*** Opening Data under study ***

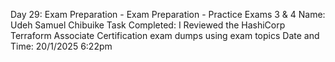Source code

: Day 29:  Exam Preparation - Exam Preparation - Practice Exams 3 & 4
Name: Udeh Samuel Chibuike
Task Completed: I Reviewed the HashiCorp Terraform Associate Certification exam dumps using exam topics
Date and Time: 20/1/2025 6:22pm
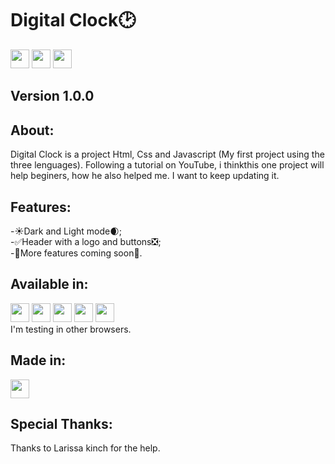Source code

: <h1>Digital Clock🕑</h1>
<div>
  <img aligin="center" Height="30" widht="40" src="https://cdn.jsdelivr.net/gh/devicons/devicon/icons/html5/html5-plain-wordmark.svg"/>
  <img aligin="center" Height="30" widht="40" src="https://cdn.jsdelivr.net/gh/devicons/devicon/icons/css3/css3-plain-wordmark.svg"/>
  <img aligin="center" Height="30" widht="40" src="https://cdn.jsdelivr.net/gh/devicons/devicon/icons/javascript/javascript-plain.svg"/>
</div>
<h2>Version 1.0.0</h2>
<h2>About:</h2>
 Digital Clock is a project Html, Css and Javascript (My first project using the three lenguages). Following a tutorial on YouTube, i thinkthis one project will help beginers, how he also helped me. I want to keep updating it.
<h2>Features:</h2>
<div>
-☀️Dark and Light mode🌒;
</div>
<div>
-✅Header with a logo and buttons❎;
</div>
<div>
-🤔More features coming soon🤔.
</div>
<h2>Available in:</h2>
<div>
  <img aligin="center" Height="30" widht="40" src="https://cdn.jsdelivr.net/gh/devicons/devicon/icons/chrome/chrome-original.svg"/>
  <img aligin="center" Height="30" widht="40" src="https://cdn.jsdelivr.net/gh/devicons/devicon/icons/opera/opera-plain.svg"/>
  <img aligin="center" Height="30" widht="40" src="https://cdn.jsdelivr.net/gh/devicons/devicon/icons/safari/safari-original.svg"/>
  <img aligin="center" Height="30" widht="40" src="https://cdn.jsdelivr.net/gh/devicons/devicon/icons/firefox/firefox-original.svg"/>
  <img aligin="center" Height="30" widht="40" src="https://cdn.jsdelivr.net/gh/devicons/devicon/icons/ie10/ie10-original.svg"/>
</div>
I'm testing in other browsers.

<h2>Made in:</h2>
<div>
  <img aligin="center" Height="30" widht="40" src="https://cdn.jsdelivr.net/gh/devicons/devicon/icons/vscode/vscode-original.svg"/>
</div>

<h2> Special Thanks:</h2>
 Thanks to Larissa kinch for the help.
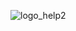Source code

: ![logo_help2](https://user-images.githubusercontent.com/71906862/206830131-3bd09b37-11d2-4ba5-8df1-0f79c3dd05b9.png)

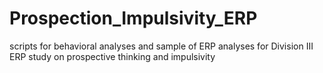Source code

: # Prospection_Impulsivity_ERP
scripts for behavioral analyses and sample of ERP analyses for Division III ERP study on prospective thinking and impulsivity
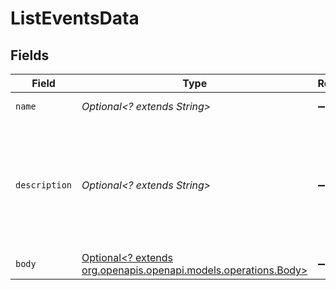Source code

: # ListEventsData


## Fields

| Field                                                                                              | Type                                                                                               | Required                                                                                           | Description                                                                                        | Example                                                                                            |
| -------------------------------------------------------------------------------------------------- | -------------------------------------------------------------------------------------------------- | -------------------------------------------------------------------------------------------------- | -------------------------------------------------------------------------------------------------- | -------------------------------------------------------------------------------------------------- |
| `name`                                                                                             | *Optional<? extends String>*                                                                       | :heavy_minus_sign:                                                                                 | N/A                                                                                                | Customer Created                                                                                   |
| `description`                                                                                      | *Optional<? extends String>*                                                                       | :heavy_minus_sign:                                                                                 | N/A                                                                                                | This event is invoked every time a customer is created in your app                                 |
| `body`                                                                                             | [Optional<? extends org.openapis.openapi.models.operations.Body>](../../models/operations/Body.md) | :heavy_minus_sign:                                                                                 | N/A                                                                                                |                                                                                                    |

*** Closing Data under study ***

Give back the entries above exactly as they stand. Leave the images out.

- Output of the task:
Source code

: Day 29:  Exam Preparation - Exam Preparation - Practice Exams 3 & 4
Name: Udeh Samuel Chibuike
Task Completed: I Reviewed the HashiCorp Terraform Associate Certification exam dumps using exam topics
Date and Time: 20/1/2025 6:22pm
Source code

: <h1>Digital Clock🕑</h1>
<div>
  <img aligin="center" Height="30" widht="40" src="https://cdn.jsdelivr.net/gh/devicons/devicon/icons/html5/html5-plain-wordmark.svg"/>
  <img aligin="center" Height="30" widht="40" src="https://cdn.jsdelivr.net/gh/devicons/devicon/icons/css3/css3-plain-wordmark.svg"/>
  <img aligin="center" Height="30" widht="40" src="https://cdn.jsdelivr.net/gh/devicons/devicon/icons/javascript/javascript-plain.svg"/>
</div>
<h2>Version 1.0.0</h2>
<h2>About:</h2>
 Digital Clock is a project Html, Css and Javascript (My first project using the three lenguages). Following a tutorial on YouTube, i thinkthis one project will help beginers, how he also helped me. I want to keep updating it.
<h2>Features:</h2>
<div>
-☀️Dark and Light mode🌒;
</div>
<div>
-✅Header with a logo and buttons❎;
</div>
<div>
-🤔More features coming soon🤔.
</div>
<h2>Available in:</h2>
<div>
  <img aligin="center" Height="30" widht="40" src="https://cdn.jsdelivr.net/gh/devicons/devicon/icons/chrome/chrome-original.svg"/>
  <img aligin="center" Height="30" widht="40" src="https://cdn.jsdelivr.net/gh/devicons/devicon/icons/opera/opera-plain.svg"/>
  <img aligin="center" Height="30" widht="40" src="https://cdn.jsdelivr.net/gh/devicons/devicon/icons/safari/safari-original.svg"/>
  <img aligin="center" Height="30" widht="40" src="https://cdn.jsdelivr.net/gh/devicons/devicon/icons/firefox/firefox-original.svg"/>
  <img aligin="center" Height="30" widht="40" src="https://cdn.jsdelivr.net/gh/devicons/devicon/icons/ie10/ie10-original.svg"/>
</div>
I'm testing in other browsers.

<h2>Made in:</h2>
<div>
  <img aligin="center" Height="30" widht="40" src="https://cdn.jsdelivr.net/gh/devicons/devicon/icons/vscode/vscode-original.svg"/>
</div>

<h2> Special Thanks:</h2>
 Thanks to Larissa kinch for the help.
Source code

: ![logo_help2](https://user-images.githubusercontent.com/71906862/206830131-3bd09b37-11d2-4ba5-8df1-0f79c3dd05b9.png)

Source code

: # Prospection_Impulsivity_ERP
scripts for behavioral analyses and sample of ERP analyses for Division III ERP study on prospective thinking and impulsivity
Source code

: # ListEventsData


## Fields

| Field                                                                                              | Type                                                                                               | Required                                                                                           | Description                                                                                        | Example                                                                                            |
| -------------------------------------------------------------------------------------------------- | -------------------------------------------------------------------------------------------------- | -------------------------------------------------------------------------------------------------- | -------------------------------------------------------------------------------------------------- | -------------------------------------------------------------------------------------------------- |
| `name`                                                                                             | *Optional<? extends String>*                                                                       | :heavy_minus_sign:                                                                                 | N/A                                                                                                | Customer Created                                                                                   |
| `description`                                                                                      | *Optional<? extends String>*                                                                       | :heavy_minus_sign:                                                                                 | N/A                                                                                                | This event is invoked every time a customer is created in your app                                 |
| `body`                                                                                             | [Optional<? extends org.openapis.openapi.models.operations.Body>](../../models/operations/Body.md) | :heavy_minus_sign:                                                                                 | N/A                                                                                                |                                                                                                    |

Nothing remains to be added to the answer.